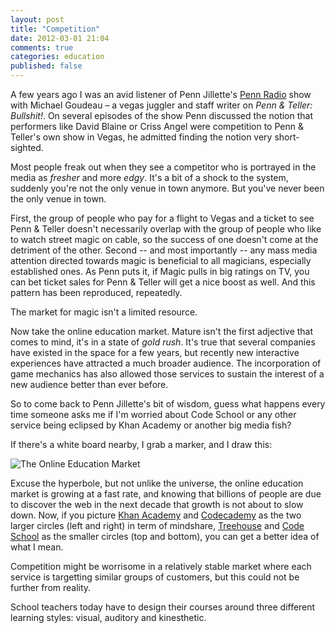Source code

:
 ```yaml
---
layout: post
title: "Competition"
date: 2012-03-01 21:04
comments: true
categories: education
published: false
---
```


A few years ago I was an avid listener of Penn Jillette's [Penn Radio](http://en.wikipedia.org/wiki/Penn_Radio) show with Michael Goudeau – a vegas juggler and staff writer on _Penn & Teller: Bullshit!_. On several episodes of the show Penn discussed the notion that performers like David Blaine or Criss Angel were competition to Penn & Teller's own show in Vegas, he admitted finding the notion very short-sighted. 

Most people freak out when they see a competitor who is portrayed in the media as _fresher_ and more _edgy_. It's a bit of a shock to the system, suddenly you're not the only venue in town anymore. But you've never been the only venue in town. 

First, the group of people who pay for a flight to Vegas and a ticket to see Penn & Teller doesn't necessarily overlap with the group of people who like to watch street magic on cable, so the success of one doesn't come at the detriment of the other. Second -- and most importantly -- any mass media attention directed towards magic is beneficial to all magicians, especially established ones. As Penn puts it, if Magic pulls in big ratings on TV, you can bet ticket sales for Penn & Teller will get a nice boost as well. And this pattern has been reproduced, repeatedly.

The market for magic isn't a limited resource.

Now take the online education market. Mature isn't the first adjective that comes to mind, it's in a state of _gold rush_. It's true that several companies have existed in the space for a few years, but recently new interactive experiences have attracted a much broader audience. The incorporation of game mechanics has also allowed those services to sustain the interest of a new audience better than ever before.

So to come back to Penn Jillette's bit of wisdom, guess what happens every time someone asks me if I'm worried about Code School or any other service being eclipsed by Khan Academy or another big media fish?

If there's a white board nearby, I grab a marker, and I draw this:

![The Online Education Market](/images/education_market.png)

Excuse the hyperbole, but not unlike the universe, the online education market is growing at a fast rate, and knowing that billions of people are due to discover the web in the next decade that growth is not about to slow down. Now, if you picture [Khan Academy](http://khanacademy.com) and [Codecademy](http://codecademy.com) as the two larger circles (left and right) in term of mindshare, [Treehouse](http://teamtreehouse.com) and [Code School](http://codeschool.com) as the smaller circles (top and bottom), you can get a better idea of what I mean.

Competition might be worrisome in a relatively stable market where each service is targetting similar groups of customers, but this could not be further from reality.

School teachers today have to design their courses around three different learning styles: visual, auditory and kinesthetic.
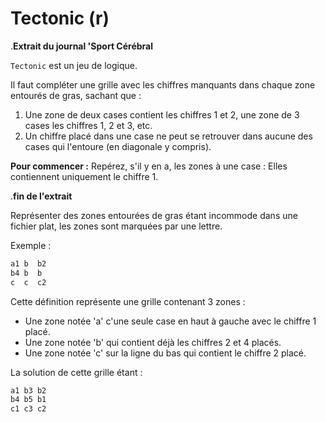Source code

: # Tectonic (r)

.__Extrait du journal 'Sport Cérébral__

`Tectonic` est un jeu de logique.

Il faut compléter une grille avec les chiffres manquants dans chaque zone entourés de gras, sachant que :

1. Une zone de deux cases contient les chiffres 1 et 2, une zone de 3 cases les chiffres 1, 2 et 3, etc.
2. Un chiffre placé dans une case ne peut se retrouver dans aucune des cases qui l'entoure (en diagonale y compris).

**Pour commencer :** Repérez, s'il y en a, les zones à une case : Elles contiennent uniquement le chiffre 1.

.__fin de l'extrait__

Représenter des zones entourées de gras étant incommode dans une fichier plat, les zones sont marquées par une lettre.

Exemple :

```txt
a1 b  b2
b4 b  b
c  c  c2
```

Cette définition représente une grille contenant 3 zones :

* Une zone notée 'a' c'une seule case en haut à gauche avec le chiffre 1 placé.
* Une zone notée 'b' qui contient déjà les chiffres 2 et 4 placés.
* Une zone notée 'c' sur la ligne du bas qui contient le chiffre 2 placé.

La solution de cette grille étant :

```txt
a1 b3 b2
b4 b5 b1
c1 c3 c2
```

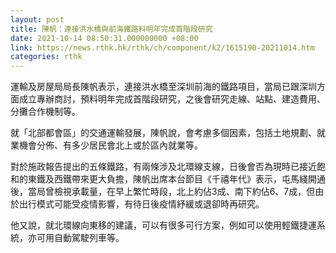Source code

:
 ```yaml
---
layout: post
title: 陳帆：連接洪水橋與前海鐵路料明年完成首階段研究
date: 2021-10-14 08:50:31.000000000 +08:00
link: https://news.rthk.hk/rthk/ch/component/k2/1615190-20211014.htm
categories: rthk
---
```


運輸及房屋局局長陳帆表示，連接洪水橋至深圳前海的鐵路項目，當局已跟深圳方面成立專辦商討，預料明年完成首階段研究，之後會研究走線、站點、建造費用、分攤合作機制等。

就「北部都會區」的交通運輸發展，陳帆說，會考慮多個因素，包括土地規劃、就業機會分佈、有多少居民會北上或於區內就業等。

對於施政報告提出的五條鐵路，有兩條涉及北環線支線，日後會否為現時已接近飽和的東鐵及西鐵帶來更大負擔，陳帆出席本台節目《千禧年代》表示，屯馬綫開通後，當局曾檢視承載量，在早上繁忙時段，北上約佔3成、南下約佔6、7成，但由於出行模式可能受疫情影響，有待日後疫情紓緩或退卻時再研究。

他又說，就北環線向東移的建議，可以有很多可行方案，例如可以使用輕鐵捷運系統，亦可用自動駕駛列車等。
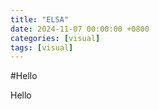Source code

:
 ```yaml
---
title: "ELSA"
date: 2024-11-07 00:00:00 +0800
categories: [visual]
tags: [visual]
---
```


#Hello

Hello

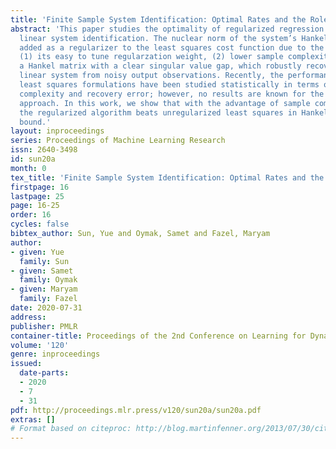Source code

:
 ```yaml
---
title: 'Finite Sample System Identification: Optimal Rates and the Role of Regularization'
abstract: 'This paper studies the optimality of regularized regression for low order
  linear system identification. The nuclear norm of the system’s Hankel matrix is
  added as a regularizer to the least squares cost function due to the following advantages:
  (1) its easy to tune regularzation weight, (2) lower sample complexity, (3) returning
  a Hankel matrix with a clear singular value gap, which robustly recovers a low-order
  linear system from noisy output observations. Recently, the performance of unregularized
  least squares formulations have been studied statistically in terms of finite sample
  complexity and recovery error; however, no results are known for the regularized
  approach. In this work, we show that with the advantage of sample complexity kept,
  the regularized algorithm beats unregularized least squares in Hankel spectral norm
  bound.'
layout: inproceedings
series: Proceedings of Machine Learning Research
issn: 2640-3498
id: sun20a
month: 0
tex_title: 'Finite Sample System Identification: Optimal Rates and the Role of Regularization'
firstpage: 16
lastpage: 25
page: 16-25
order: 16
cycles: false
bibtex_author: Sun, Yue and Oymak, Samet and Fazel, Maryam
author:
- given: Yue
  family: Sun
- given: Samet
  family: Oymak
- given: Maryam
  family: Fazel
date: 2020-07-31
address: 
publisher: PMLR
container-title: Proceedings of the 2nd Conference on Learning for Dynamics and Control
volume: '120'
genre: inproceedings
issued:
  date-parts:
  - 2020
  - 7
  - 31
pdf: http://proceedings.mlr.press/v120/sun20a/sun20a.pdf
extras: []
# Format based on citeproc: http://blog.martinfenner.org/2013/07/30/citeproc-yaml-for-bibliographies/
---
```

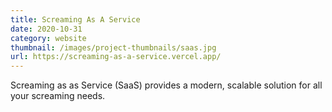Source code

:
 ```yaml
---
title: Screaming As A Service
date: 2020-10-31
category: website
thumbnail: /images/project-thumbnails/saas.jpg
url: https://screaming-as-a-service.vercel.app/
---
```


Screaming as as Service (SaaS) provides a modern, scalable solution for all your screaming needs.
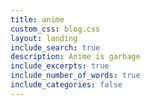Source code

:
 ```yaml
---
title: anime
custom_css: blog.css
layout: landing
include_search: true
description: Anime is garbage
include_excerpts: true
include_number_of_words: true
include_categories: false
---
```

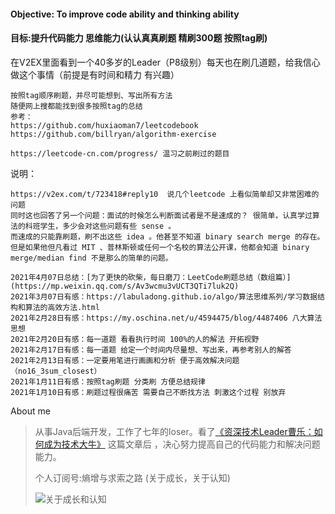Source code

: 
#### Objective: To improve code ability and thinking ability
#### 目标:提升代码能力 思维能力(认认真真刷题 精刷300题 按照tag刷)
在V2EX里面看到一个40多岁的Leader（P8级别）每天也在刷几道题，给我信心做这个事情（前提是有时间和精力 有兴趣）
```
按照tag顺序刷题，并尽可能想到、写出所有方法
随便网上搜都能找到很多按照tag的总结
参考：
https://github.com/huxiaoman7/leetcodebook
https://github.com/billryan/algorithm-exercise

https://leetcode-cn.com/progress/ 温习之前刷过的题目
```

说明：
```
https://v2ex.com/t/723418#reply10  说几个leetcode 上看似简单却又非常困难的问题
同时这也回答了另一个问题：面试的时候怎么判断面试者是不是速成的？ 很简单，认真学过算法的科班学生，多少会对这些问题有些 sense 。
而速成的只能靠刷题，刷不出这些 idea 。他甚至不知道 binary search merge 的存在。
但是如果他但凡看过 MIT 、普林斯顿或任何一个名校的算法公开课，他都会知道 binary merge/median find 不是那么的简单的问题。

2021年4月07日总结：[为了更快的砍柴，每日磨刀：LeetCode刷题总结（数组篇）](https://mp.weixin.qq.com/s/Av3wcmu3vUCT3QTi7luk2Q)
2021年3月07日有感：https://labuladong.github.io/algo/算法思维系列/学习数据结构和算法的高效方法.html
2021年2月28日有感：https://my.oschina.net/u/4594475/blog/4487406 八大算法思想 
2021年2月20日有感：每一道题 看看执行时间 100%的人的解法 开拓视野
2021年2月17日有感：每一道题 给定一个时间内尽量想、写出来，再参考别人的解答
2021年2月13日有感：一定要用笔进行画画和分析 便于高效解决问题 （no16_3sum_closest）
2021年1月11日有感：按照tag刷题 分类刷 方便总结规律
2021年1月10日有感：刷题过程很痛苦 需要自己不断找方法 刺激这个过程 别放弃
```

About me
> 从事Java后端开发，工作了七年的loser。看了[《资深技术Leader曹乐：如何成为技术大牛》](https://mp.weixin.qq.com/s/PpesrPQ6y0s1gtLOC3jeAQ) 这篇文章后 ，决心努力提高自己的代码能力和解决问题能力。
>
> 个人订阅号:熵增与求索之路 (关于成长，关于认知)
>
>![关于成长和认知](https://static01.imgkr.com/temp/6b84a41bd5e54585876f33e9baffc7b7.jpg)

========================================

TASK: How many lines of the data contain "avec"? Work it out and give only the number.

SOLUTION FOR THIS TASK: 2